*** Opening RECORDS FOR THE EXERCISE ***

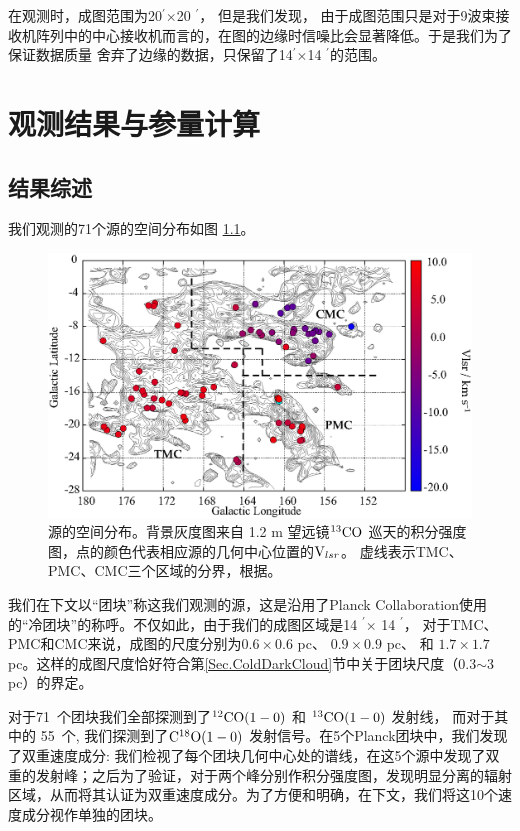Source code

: \documentclass[UTF8, nocolorlinks]{pkuthss}
\newcommand{\cob}{$\rm ^{13}CO$ }
\newcommand{\coaa}{$\rm^{12}CO(1-0)$ }
\newcommand{\cobb}{$\rm^{13}CO(1-0)$ }
\newcommand{\cocc}{$\rm C^{18}O(1-0)$ }
\newcommand{\multi}{$\times$}
\newcommand{\vlsr}{${\rm V } _{lsr}$}
\newcommand{\arcmin}{$^{\prime}$}
\newcommand{\numsou}{71\ }
\newcommand{\numcocc}{55\ }
\begin{document}
        在观测时，成图范围为20\arcmin \multi 20 \arcmin ， 但是我们发现， 由于成图范围只是对于9波束接收机阵列中的中心接收机而言的，在图的边缘时信噪比会显著降低。于是我们为了保证数据质量 舍弃了边缘的数据，只保留了14\arcmin \multi 14 \arcmin 的范围。

\chapter{观测结果与参量计算}

	\section{结果综述}

		我们观测的71个源的空间分布如图 \ref{Fig.SpatialDistribution}。

		\begin{figure}[H]
			\centering
			\includegraphics[totalheight=82mm]{img_plot/SpatiaDist_Velocity_Overlay.eps}
			\caption{\small 源的空间分布。背景灰度图来自 1.2 m 望远镜\cob 巡天的积分强度图\supercite{2001ApJ...547..792D}，点的颜色代表相应源的几何中心位置的\vlsr 。
			虚线表示TMC、PMC、CMC三个区域的分界，根据\parencite{2010A&A...512A..67L}。
			\label{Fig.SpatialDistribution}}
		\end{figure}

		我们在下文以“团块”称这我们观测的源，这是沿用了Planck Collaboration使用的“冷团块”的称呼\supercite{2011A&A...536A..23P}。不仅如此，由于我们的成图区域是14 \arcmin $\times$ 14 \arcmin ， 对于TMC、PMC和CMC来说，成图的尺度分别为$0.6\times0.6$ pc、 $0.9\times0.9$ pc、 和 $1.7\times1.7$ pc。这样的成图尺度恰好符合第\ref{Sec.ColdDarkCloud}节中关于团块尺度（0.3$\sim$3 pc）的界定。

		对于\numsou 个团块我们全部探测到了\coaa  和 \cobb 发射线， 而对于其中的 \numcocc 个, 我们探测到了\cocc 发射信号。在5个Planck团块中，我们发现了双重速度成分: 我们检视了每个团块几何中心处的谱线，在这5个源中发现了双重的发射峰；之后为了验证，对于两个峰分别作积分强度图，发现明显分离的辐射区域，从而将其认证为双重速度成分。为了方便和明确，在下文，我们将这10个速度成分视作单独的团块。
	
\end{document}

*** Closing RECORDS FOR THE EXERCISE ***

**ACTIVITY**
Transcribe all the data word for word; the images stay out.

**WRITTEN ANSWER**
Source code

: \documentclass[UTF8, nocolorlinks]{pkuthss}
\newcommand{\cob}{$\rm ^{13}CO$ }
\newcommand{\coaa}{$\rm^{12}CO(1-0)$ }
\newcommand{\cobb}{$\rm^{13}CO(1-0)$ }
\newcommand{\cocc}{$\rm C^{18}O(1-0)$ }
\newcommand{\multi}{$\times$}
\newcommand{\vlsr}{${\rm V } _{lsr}$}
\newcommand{\arcmin}{$^{\prime}$}
\newcommand{\numsou}{71\ }
\newcommand{\numcocc}{55\ }
\begin{document}
        在观测时，成图范围为20\arcmin \multi 20 \arcmin ， 但是我们发现， 由于成图范围只是对于9波束接收机阵列中的中心接收机而言的，在图的边缘时信噪比会显著降低。于是我们为了保证数据质量 舍弃了边缘的数据，只保留了14\arcmin \multi 14 \arcmin 的范围。

\chapter{观测结果与参量计算}

	\section{结果综述}

		我们观测的71个源的空间分布如图 \ref{Fig.SpatialDistribution}。

		\begin{figure}[H]
			\centering
			\includegraphics[totalheight=82mm]{img_plot/SpatiaDist_Velocity_Overlay.eps}
			\caption{\small 源的空间分布。背景灰度图来自 1.2 m 望远镜\cob 巡天的积分强度图\supercite{2001ApJ...547..792D}，点的颜色代表相应源的几何中心位置的\vlsr 。
			虚线表示TMC、PMC、CMC三个区域的分界，根据\parencite{2010A&A...512A..67L}。
			\label{Fig.SpatialDistribution}}
		\end{figure}

		我们在下文以“团块”称这我们观测的源，这是沿用了Planck Collaboration使用的“冷团块”的称呼\supercite{2011A&A...536A..23P}。不仅如此，由于我们的成图区域是14 \arcmin $\times$ 14 \arcmin ， 对于TMC、PMC和CMC来说，成图的尺度分别为$0.6\times0.6$ pc、 $0.9\times0.9$ pc、 和 $1.7\times1.7$ pc。这样的成图尺度恰好符合第\ref{Sec.ColdDarkCloud}节中关于团块尺度（0.3$\sim$3 pc）的界定。

		对于\numsou 个团块我们全部探测到了\coaa  和 \cobb 发射线， 而对于其中的 \numcocc 个, 我们探测到了\cocc 发射信号。在5个Planck团块中，我们发现了双重速度成分: 我们检视了每个团块几何中心处的谱线，在这5个源中发现了双重的发射峰；之后为了验证，对于两个峰分别作积分强度图，发现明显分离的辐射区域，从而将其认证为双重速度成分。为了方便和明确，在下文，我们将这10个速度成分视作单独的团块。
	
\end{document}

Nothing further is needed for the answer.